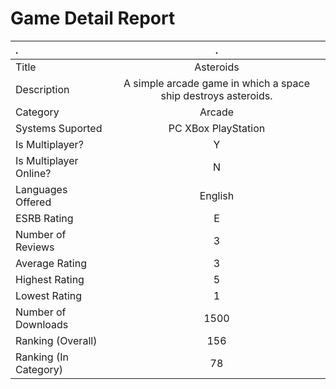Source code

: 

# Game Detail Report

| . | . |
|:-----|:--------:|
|Title | Asteroids|
| Description | A simple arcade game in which a space ship destroys asteroids.|
| Category | Arcade |
| Systems Suported| PC XBox PlayStation |
| Is Multiplayer? | Y |
| Is Multiplayer Online? | N |
| Languages Offered | English |
| ESRB Rating | E |
| Number of Reviews | 3 |
| Average Rating |3 |
| Highest Rating | 5|
| Lowest Rating | 1|
| Number of Downloads | 1500 |
| Ranking (Overall) | 156 |
| Ranking (In Category) | 78 |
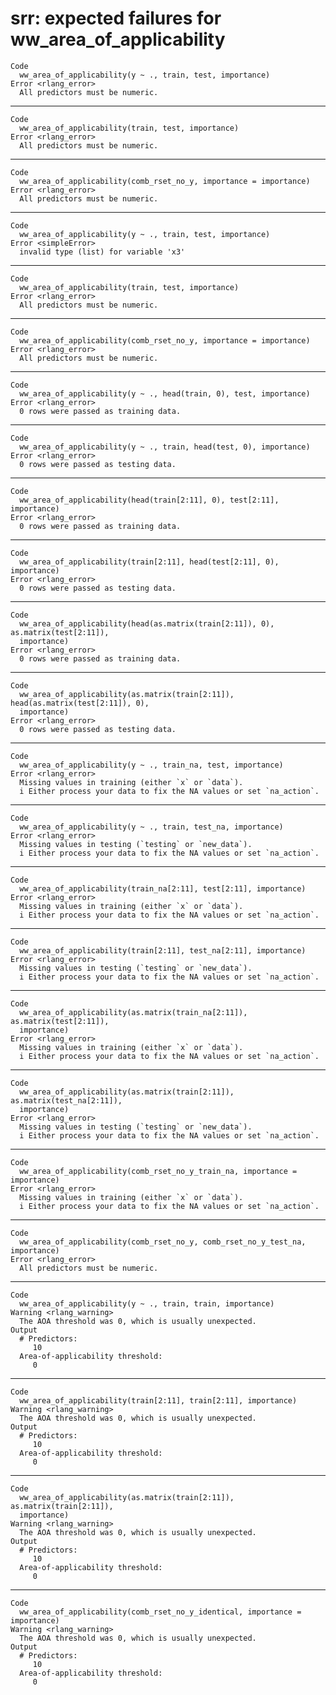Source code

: # srr: expected failures for ww_area_of_applicability

    Code
      ww_area_of_applicability(y ~ ., train, test, importance)
    Error <rlang_error>
      All predictors must be numeric.

---

    Code
      ww_area_of_applicability(train, test, importance)
    Error <rlang_error>
      All predictors must be numeric.

---

    Code
      ww_area_of_applicability(comb_rset_no_y, importance = importance)
    Error <rlang_error>
      All predictors must be numeric.

---

    Code
      ww_area_of_applicability(y ~ ., train, test, importance)
    Error <simpleError>
      invalid type (list) for variable 'x3'

---

    Code
      ww_area_of_applicability(train, test, importance)
    Error <rlang_error>
      All predictors must be numeric.

---

    Code
      ww_area_of_applicability(comb_rset_no_y, importance = importance)
    Error <rlang_error>
      All predictors must be numeric.

---

    Code
      ww_area_of_applicability(y ~ ., head(train, 0), test, importance)
    Error <rlang_error>
      0 rows were passed as training data.

---

    Code
      ww_area_of_applicability(y ~ ., train, head(test, 0), importance)
    Error <rlang_error>
      0 rows were passed as testing data.

---

    Code
      ww_area_of_applicability(head(train[2:11], 0), test[2:11], importance)
    Error <rlang_error>
      0 rows were passed as training data.

---

    Code
      ww_area_of_applicability(train[2:11], head(test[2:11], 0), importance)
    Error <rlang_error>
      0 rows were passed as testing data.

---

    Code
      ww_area_of_applicability(head(as.matrix(train[2:11]), 0), as.matrix(test[2:11]),
      importance)
    Error <rlang_error>
      0 rows were passed as training data.

---

    Code
      ww_area_of_applicability(as.matrix(train[2:11]), head(as.matrix(test[2:11]), 0),
      importance)
    Error <rlang_error>
      0 rows were passed as testing data.

---

    Code
      ww_area_of_applicability(y ~ ., train_na, test, importance)
    Error <rlang_error>
      Missing values in training (either `x` or `data`).
      i Either process your data to fix the NA values or set `na_action`.

---

    Code
      ww_area_of_applicability(y ~ ., train, test_na, importance)
    Error <rlang_error>
      Missing values in testing (`testing` or `new_data`).
      i Either process your data to fix the NA values or set `na_action`.

---

    Code
      ww_area_of_applicability(train_na[2:11], test[2:11], importance)
    Error <rlang_error>
      Missing values in training (either `x` or `data`).
      i Either process your data to fix the NA values or set `na_action`.

---

    Code
      ww_area_of_applicability(train[2:11], test_na[2:11], importance)
    Error <rlang_error>
      Missing values in testing (`testing` or `new_data`).
      i Either process your data to fix the NA values or set `na_action`.

---

    Code
      ww_area_of_applicability(as.matrix(train_na[2:11]), as.matrix(test[2:11]),
      importance)
    Error <rlang_error>
      Missing values in training (either `x` or `data`).
      i Either process your data to fix the NA values or set `na_action`.

---

    Code
      ww_area_of_applicability(as.matrix(train[2:11]), as.matrix(test_na[2:11]),
      importance)
    Error <rlang_error>
      Missing values in testing (`testing` or `new_data`).
      i Either process your data to fix the NA values or set `na_action`.

---

    Code
      ww_area_of_applicability(comb_rset_no_y_train_na, importance = importance)
    Error <rlang_error>
      Missing values in training (either `x` or `data`).
      i Either process your data to fix the NA values or set `na_action`.

---

    Code
      ww_area_of_applicability(comb_rset_no_y, comb_rset_no_y_test_na, importance)
    Error <rlang_error>
      All predictors must be numeric.

---

    Code
      ww_area_of_applicability(y ~ ., train, train, importance)
    Warning <rlang_warning>
      The AOA threshold was 0, which is usually unexpected.
    Output
      # Predictors:
         10
      Area-of-applicability threshold:
         0

---

    Code
      ww_area_of_applicability(train[2:11], train[2:11], importance)
    Warning <rlang_warning>
      The AOA threshold was 0, which is usually unexpected.
    Output
      # Predictors:
         10
      Area-of-applicability threshold:
         0

---

    Code
      ww_area_of_applicability(as.matrix(train[2:11]), as.matrix(train[2:11]),
      importance)
    Warning <rlang_warning>
      The AOA threshold was 0, which is usually unexpected.
    Output
      # Predictors:
         10
      Area-of-applicability threshold:
         0

---

    Code
      ww_area_of_applicability(comb_rset_no_y_identical, importance = importance)
    Warning <rlang_warning>
      The AOA threshold was 0, which is usually unexpected.
    Output
      # Predictors:
         10
      Area-of-applicability threshold:
         0


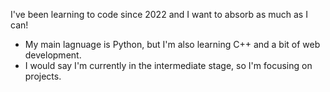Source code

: I've been learning to code since 2022 and I want to absorb as much as I can!
- My main lagnuage is Python, but I'm also learning C++ and a bit of web development.
- I would say I'm currently in the intermediate stage, so I'm focusing on projects.
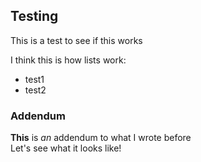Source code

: ## Testing
This is a test to see if this works

I think this is how lists work:
<ul>
  <li>test1</li>
  <li>test2</li>
</ul>

### Addendum
<strong>This</strong> is <em>an</em> addendum to what I wrote before<br>
Let's see what it looks like!
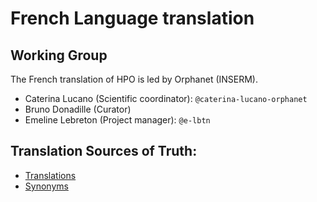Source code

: # French Language translation

## Working Group

The French translation of HPO is led by Orphanet (INSERM).

- Caterina Lucano (Scientific coordinator): `@caterina-lucano-orphanet`
- Bruno Donadille (Curator)
- Emeline Lebreton (Project manager): `@e-lbtn`

## Translation Sources of Truth:

- [Translations](https://github.com/obophenotype/hpo-translations/blob/main/babelon/hp-fr.babelon.tsv)
- [Synonyms](https://github.com/obophenotype/hpo-translations/blob/main/babelon/hp-fr.synonyms.tsv)

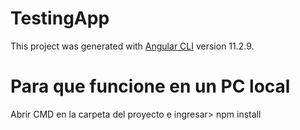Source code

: # TestingApp

This project was generated with [Angular CLI](https://github.com/angular/angular-cli) version 11.2.9.

# Para que funcione en un PC local

Abrir CMD en la carpeta del proyecto e ingresar> npm install
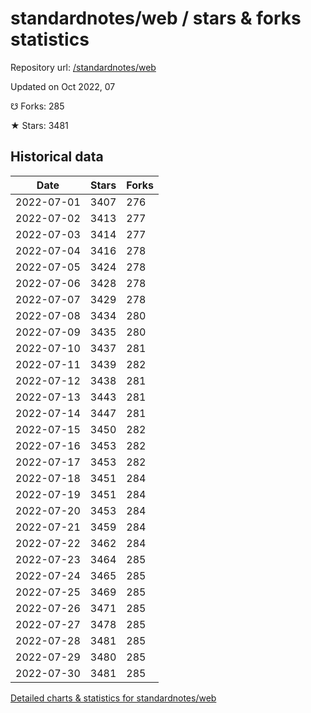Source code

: # standardnotes/web / stars & forks statistics

Repository url: [/standardnotes/web](https://github.com/standardnotes/web)

Updated on Oct 2022, 07

☋ Forks: 285

★ Stars: 3481

## Historical data
| Date | Stars | Forks |
|------|-------|-------|
| 2022-07-01 | 3407 | 276 | 
| 2022-07-02 | 3413 | 277 | 
| 2022-07-03 | 3414 | 277 | 
| 2022-07-04 | 3416 | 278 | 
| 2022-07-05 | 3424 | 278 | 
| 2022-07-06 | 3428 | 278 | 
| 2022-07-07 | 3429 | 278 | 
| 2022-07-08 | 3434 | 280 | 
| 2022-07-09 | 3435 | 280 | 
| 2022-07-10 | 3437 | 281 | 
| 2022-07-11 | 3439 | 282 | 
| 2022-07-12 | 3438 | 281 | 
| 2022-07-13 | 3443 | 281 | 
| 2022-07-14 | 3447 | 281 | 
| 2022-07-15 | 3450 | 282 | 
| 2022-07-16 | 3453 | 282 | 
| 2022-07-17 | 3453 | 282 | 
| 2022-07-18 | 3451 | 284 | 
| 2022-07-19 | 3451 | 284 | 
| 2022-07-20 | 3453 | 284 | 
| 2022-07-21 | 3459 | 284 | 
| 2022-07-22 | 3462 | 284 | 
| 2022-07-23 | 3464 | 285 | 
| 2022-07-24 | 3465 | 285 | 
| 2022-07-25 | 3469 | 285 | 
| 2022-07-26 | 3471 | 285 | 
| 2022-07-27 | 3478 | 285 | 
| 2022-07-28 | 3481 | 285 | 
| 2022-07-29 | 3480 | 285 | 
| 2022-07-30 | 3481 | 285 | 


[Detailed charts & statistics for standardnotes/web](https://reviewgithub.com/rep/standardnotes/web)
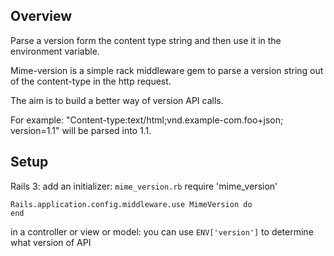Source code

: Overview
--------------------------------
Parse a version form the content type string and then use it in the environment variable.

Mime-version is a simple rack middleware gem to parse a version string out of the content-type in the http request. 

The aim is to build a better way of version API calls.

For example: "Content-type:text/html;vnd.example-com.foo+json; version=1.1" will be parsed into 1.1. 


Setup
--------------------------------

Rails 3: 
add an initializer: `mime_version.rb`
    require 'mime_version'

	Rails.application.config.middleware.use MimeVersion do
	end

in  a controller or view or model:
  you can use `ENV['version']` to determine what version of API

════════════════

Beginning with the first entry above, reproduce every line verbatim until the line with "Online? | N |", which is included too; omit pictures.

Source code

: 

# Game Detail Report

| . | . |
|:-----|:--------:|
|Title | Asteroids|
| Description | A simple arcade game in which a space ship destroys asteroids.|
| Category | Arcade |
| Systems Suported| PC XBox PlayStation |
| Is Multiplayer? | Y |
| Is Multiplayer Online? | N |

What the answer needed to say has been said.